# Gap between tank and stand



## jimsz (Oct 11, 2011)

We bought a used tank and stand that we began setting up tonight (leak test).

There is a minute gap between the tank and the stand in the entire middle portion of both sides where the tank and stand meet.

The tank is tempered glass (55 gal).

Image attached. 

Also, I have leverled the stand/tank as best I can but from left to right there is about 3/32 difference from the left side to the 4ft over to the right side. I am sure this has to do with rug compression/floor (concrete under rug) with the tank filled.

Are these two issues a concern?


----------



## clep.berry (Mar 4, 2012)

Certainly a concern.
Usually, there would be some foam between the glass and the stand to take up small tolerances in engineering between the glass and the stand.

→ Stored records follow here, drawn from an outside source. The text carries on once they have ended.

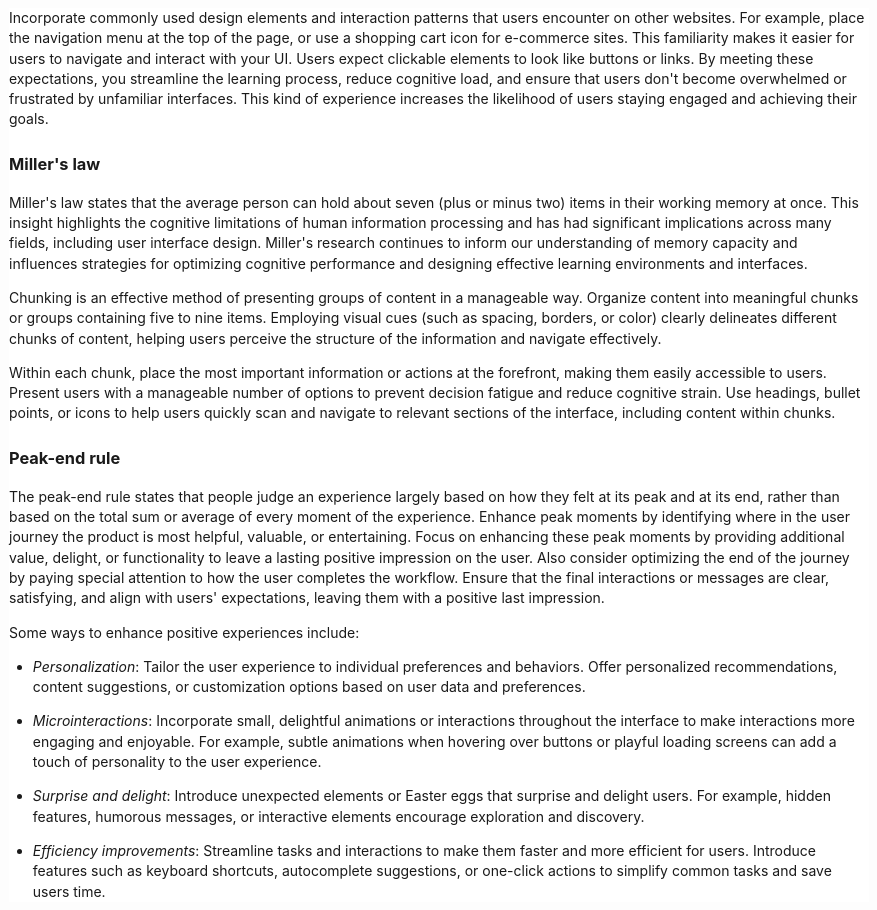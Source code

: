 Incorporate commonly used design elements and interaction patterns that users encounter on other websites. For example, place the navigation menu at the top of the page, or use a shopping cart icon for e-commerce sites. This familiarity makes it easier for users to navigate and interact with your UI. Users expect clickable elements to look like buttons or links. By meeting these expectations, you streamline the learning process, reduce cognitive load, and ensure that users don't become overwhelmed or frustrated by unfamiliar interfaces. This kind of experience increases the likelihood of users staying engaged and achieving their goals.

### Miller's law

Miller's law states that the average person can hold about seven (plus or minus two) items in their working memory at once. This insight highlights the cognitive limitations of human information processing and has had significant implications across many fields, including user interface design. Miller's research continues to inform our understanding of memory capacity and influences strategies for optimizing cognitive performance and designing effective learning environments and interfaces.

Chunking is an effective method of presenting groups of content in a manageable way. Organize content into meaningful chunks or groups containing five to nine items. Employing visual cues (such as spacing, borders, or color) clearly delineates different chunks of content, helping users perceive the structure of the information and navigate effectively.

Within each chunk, place the most important information or actions at the forefront, making them easily accessible to users. Present users with a manageable number of options to prevent decision fatigue and reduce cognitive strain. Use headings, bullet points, or icons to help users quickly scan and navigate to relevant sections of the interface, including content within chunks.

### Peak-end rule

The peak-end rule states that people judge an experience largely based on how they felt at its peak and at its end, rather than based on the total sum or average of every moment of the experience. Enhance peak moments by identifying where in the user journey the product is most helpful, valuable, or entertaining. Focus on enhancing these peak moments by providing additional value, delight, or functionality to leave a lasting positive impression on the user. Also consider optimizing the end of the journey by paying special attention to how the user completes the workflow. Ensure that the final interactions or messages are clear, satisfying, and align with users' expectations, leaving them with a positive last impression.

Some ways to enhance positive experiences include:

- *Personalization*: Tailor the user experience to individual preferences and behaviors. Offer personalized recommendations, content suggestions, or customization options based on user data and preferences.

- *Microinteractions*: Incorporate small, delightful animations or interactions throughout the interface to make interactions more engaging and enjoyable. For example, subtle animations when hovering over buttons or playful loading screens can add a touch of personality to the user experience.

- *Surprise and delight*: Introduce unexpected elements or Easter eggs that surprise and delight users. For example, hidden features, humorous messages, or interactive elements encourage exploration and discovery.

- *Efficiency improvements*: Streamline tasks and interactions to make them faster and more efficient for users. Introduce features such as keyboard shortcuts, autocomplete suggestions, or one-click actions to simplify common tasks and save users time.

This would include rug compression.
What it does is spread all unevenness over a larger area.
Polystyrene is the cheapest choice although you might find some nice closed cell foam that you can cut to size.
cb


----------



## Bawl (Aug 15, 2012)

Is the stand a bit warped? Find something you know is straight and check with the tank off of it. Can you throw up a pic of the whole thing as well? May be able to brace it back up in the mid. Also for a pad I've used that drawer lining stuff that's made out of cork. Seems to have just the right stiffness to deform some without being pulverized by the weight.


----------



## jimsz (Oct 11, 2011)

Bawl said:


> Is the stand a bit warped? Find something you know is straight and check with the tank off of it. Can you throw up a pic of the whole thing as well? May be able to brace it back up in the mid. Also for a pad I've used that drawer lining stuff that's made out of cork. Seems to have just the right stiffness to deform some without being pulverized by the weight.

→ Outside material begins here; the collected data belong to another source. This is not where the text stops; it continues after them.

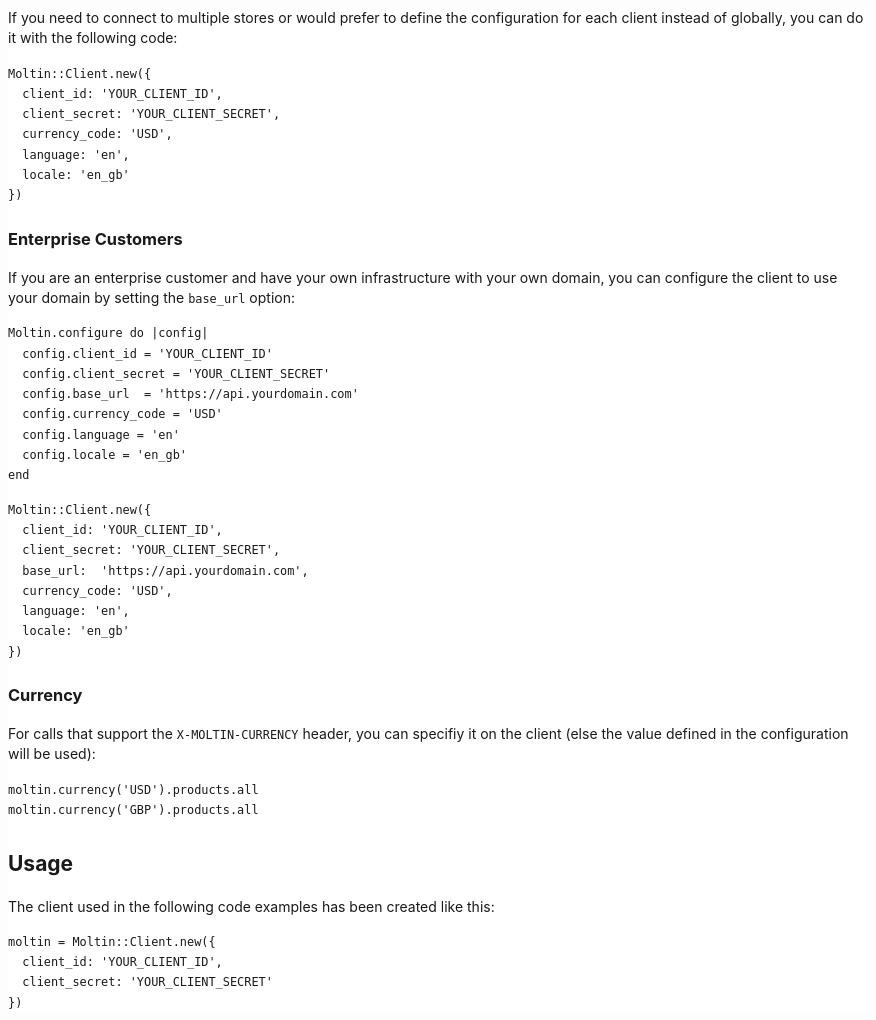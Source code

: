 If you need to connect to multiple stores or would prefer to define the configuration for each client instead of globally, you can do it with the following code:

```
Moltin::Client.new({
  client_id: 'YOUR_CLIENT_ID',
  client_secret: 'YOUR_CLIENT_SECRET',
  currency_code: 'USD',
  language: 'en',
  locale: 'en_gb'
})
```

### Enterprise Customers

If you are an enterprise customer and have your own infrastructure with your own domain, you can configure the client to use your domain by setting the `base_url` option:

```
Moltin.configure do |config|
  config.client_id = 'YOUR_CLIENT_ID'
  config.client_secret = 'YOUR_CLIENT_SECRET'
  config.base_url  = 'https://api.yourdomain.com'
  config.currency_code = 'USD'
  config.language = 'en'
  config.locale = 'en_gb'
end
```

```
Moltin::Client.new({
  client_id: 'YOUR_CLIENT_ID',
  client_secret: 'YOUR_CLIENT_SECRET',
  base_url:  'https://api.yourdomain.com',
  currency_code: 'USD',
  language: 'en',
  locale: 'en_gb'
})
```

### Currency

For calls that support the `X-MOLTIN-CURRENCY` header, you can specifiy it on the client (else the value defined in the configuration will be used):

```
moltin.currency('USD').products.all
moltin.currency('GBP').products.all
```

## Usage

The client used in the following code examples has been created like this:

```
moltin = Moltin::Client.new({
  client_id: 'YOUR_CLIENT_ID',
  client_secret: 'YOUR_CLIENT_SECRET'
})
```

Yes it appears that the stand is slightly warped in the middle and the middle portion of the tank does not touch the stand.


----------



## gar1948 (Jan 25, 2012)

I think the outside frame is the most important part of the tank to support. Many stands are open in the middle. But I do think you should take up the space with a sheet of styrofoam or another cushion material.


----------



## jimsz (Oct 11, 2011)

I decided I did not like the frame that I obtained with the used tank and simply bought a good heavy metal one at petco.

Thanks for the advice everyone!


----------